Hukukta hiç bir norm, aile içinde şiddet ya da tehdit kullanmaya izin
vermemiştir. Evlilik içi cinsel ilişki için de aynı şey söz konusudur. Cinsel
ilişkiye rıza olmayan eş karşısında, öbür eşin yalnızca ayrılma ya da boşanma
istemeye hakkı vardır. Eşler arasındaki ilişkilerde cinsel dokunulmazlık
menfaati ya da değeri benimsenmezse, cinsel özgürlüğün korunması
olanaksızlaşır. Irza geçme suçu mağdurun rızasızlığı bir ödev ihlali dışında
kaldığında, elbette eşler arasında da oluşur. Evliliğe rıza gösterme,
evliliğin olağan gereklerine ve sonuçlarına rıza göstermedir (Aynı görüş:
Contieri, La Congiunzione Carnale Violenta, Milano, 1980, s. 63-64).

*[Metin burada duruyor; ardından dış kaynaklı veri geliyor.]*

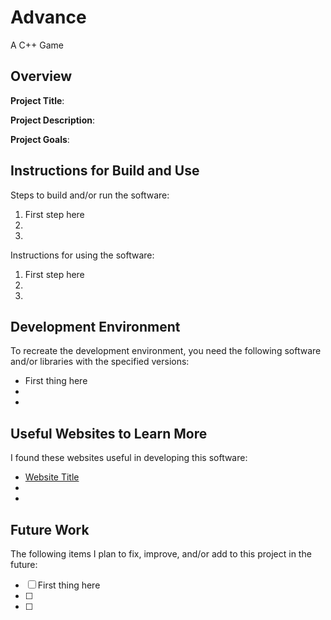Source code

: # Advance
A C++ Game


## Overview

**Project Title**:

**Project Description**:

**Project Goals**:

## Instructions for Build and Use

Steps to build and/or run the software:

1. First step here
2.
3.

Instructions for using the software:

1. First step here
2.
3.

## Development Environment 

To recreate the development environment, you need the following software and/or libraries with the specified versions:

* First thing here
*
*

## Useful Websites to Learn More

I found these websites useful in developing this software:

* [Website Title](Link)
*
*

## Future Work

The following items I plan to fix, improve, and/or add to this project in the future:

* [ ] First thing here
* [ ]
* [ ]
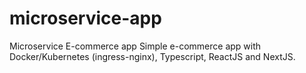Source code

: # microservice-app
Microservice E-commerce app
Simple e-commerce app with Docker/Kubernetes (ingress-nginx), Typescript, ReactJS and NextJS.
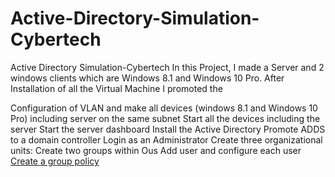 # Active-Directory-Simulation-Cybertech
Active Directory Simulation-Cybertech
In this Project, I made a Server and 2 windows clients which are Windows 8.1 and Windows 10 Pro.
After Installation of all the Virtual Machine I promoted the 

Configuration of VLAN and make all devices (windows 8.1 and Windows 10 Pro) including server on the same subnet
Start all the devices including the server
Start the server dashboard
Install the Active Directory
Promote ADDS to a domain controller
Login as an Administrator
Create three organizational units:
Create two groups within Ous
Add user and configure each user
[Create a group policy](https://github.com/Bili1salau/Active-Directory-Simulation-Cybertech/tree/main/Screenshots)






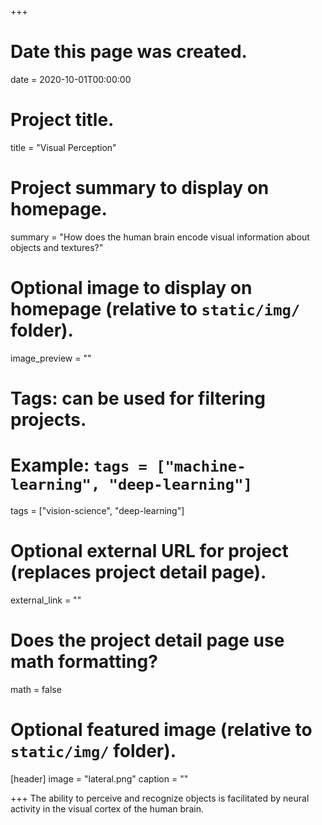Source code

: +++
# Date this page was created.
date = 2020-10-01T00:00:00

# Project title.
title = "Visual Perception"

# Project summary to display on homepage.
summary = "How does the human brain encode visual information about objects and textures?"

# Optional image to display on homepage (relative to `static/img/` folder).
image_preview = ""

# Tags: can be used for filtering projects.
# Example: `tags = ["machine-learning", "deep-learning"]`
tags = ["vision-science", "deep-learning"]

# Optional external URL for project (replaces project detail page).
external_link = ""

# Does the project detail page use math formatting?
math = false

# Optional featured image (relative to `static/img/` folder).
[header]
image = "lateral.png"
caption = ""

+++
The ability to perceive and recognize objects is facilitated by neural activity in the visual cortex of the human brain.

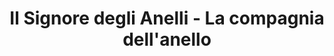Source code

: ---
layout: post
title: Il Signore degli Anelli - La compagnia dell'anello
director: Peter Jackson
year: 2001
cover: https://images.mubicdn.net/images/film/1754/cache-47885-1563055256/image-w1280.jpg
imdb250: true
---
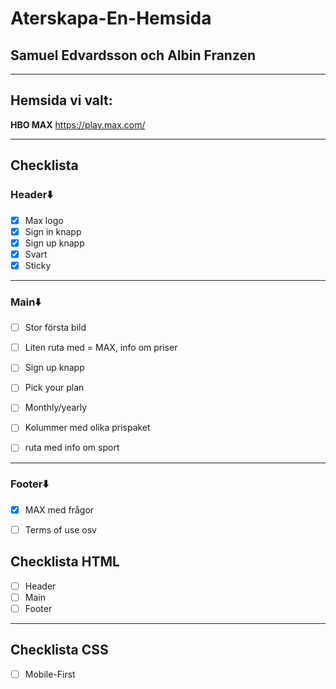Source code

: # Aterskapa-En-Hemsida
## Samuel Edvardsson och Albin Franzen
---
## Hemsida vi valt:
**HBO MAX**
https://play.max.com/

---
## Checklista
### Header⬇️
- [x] Max logo
- [x] Sign in knapp
- [x] Sign up knapp
- [x] Svart
- [x] Sticky
---
### Main⬇️
- [ ] Stor första bild
- [ ] Liten ruta med = MAX, info om priser 
- [ ] Sign up knapp

- [ ] Pick your plan
- [ ] Monthly/yearly

- [ ] Kolummer med olika prispaket
- [ ] ruta med info om sport
---
### Footer⬇️
- [x] MAX med frågor
- [ ] Terms of use osv


## Checklista HTML
- [ ] Header
- [ ] Main
- [ ] Footer
---
## Checklista CSS
- [ ] Mobile-First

Yargıtayımız da ikinci kez zorla ters ilişkide bulunmaya kalkışan kocayı
öldüren karının TCY.nın 49. maddesinde öngörülen özsavunmadan yararlanacağına
karar vermiştir (CGK. 18.2.1991, 4/39).
Yukarıda sergilenen karşılaştırmalı hukukun ve Türk yazılı hukukundaki ırza
geçme cürmüne özgü öğelerin ışığında, son çözümlemede ulaşılan yargılar
şöylece özetlenebilirler;
A-1) Maddi ya da manevi zor kullanmaksızın ve fakat gönülsüz olarak
gerçekleştirilen ters cinsel ilişkinin TCY.nın 478. maddesine;
2) Maddi ya da manevi zorla işlenen olağan (vajinal) ya da ters cinsel
ilişkinin, zorla ırza geçme suçunu oluşturacağı, böyle bir hüküm olmasaydı,
bu hükme göre daha genel ve yardımcı hüküm olan TCY.nın 188/2. maddesine
uyacağı açıktır.
B- İnceleme konusu olayda sanığın eşiyle tehdit (manevi zor) kullanarak ters
ilişkide bulunduğunu ileri sürülmesine göre, eylemin TCY.nın 416/1.
maddesinin uygulanmasını gerektirebileceği, kanıtları tartışmanın ve eylemi
nitelemenin Ağır Ceza Mahkemesinin görev alanına girdiği kanısındayım.
Sunduğum nedenlerle kararın bozulması görüşündeyim.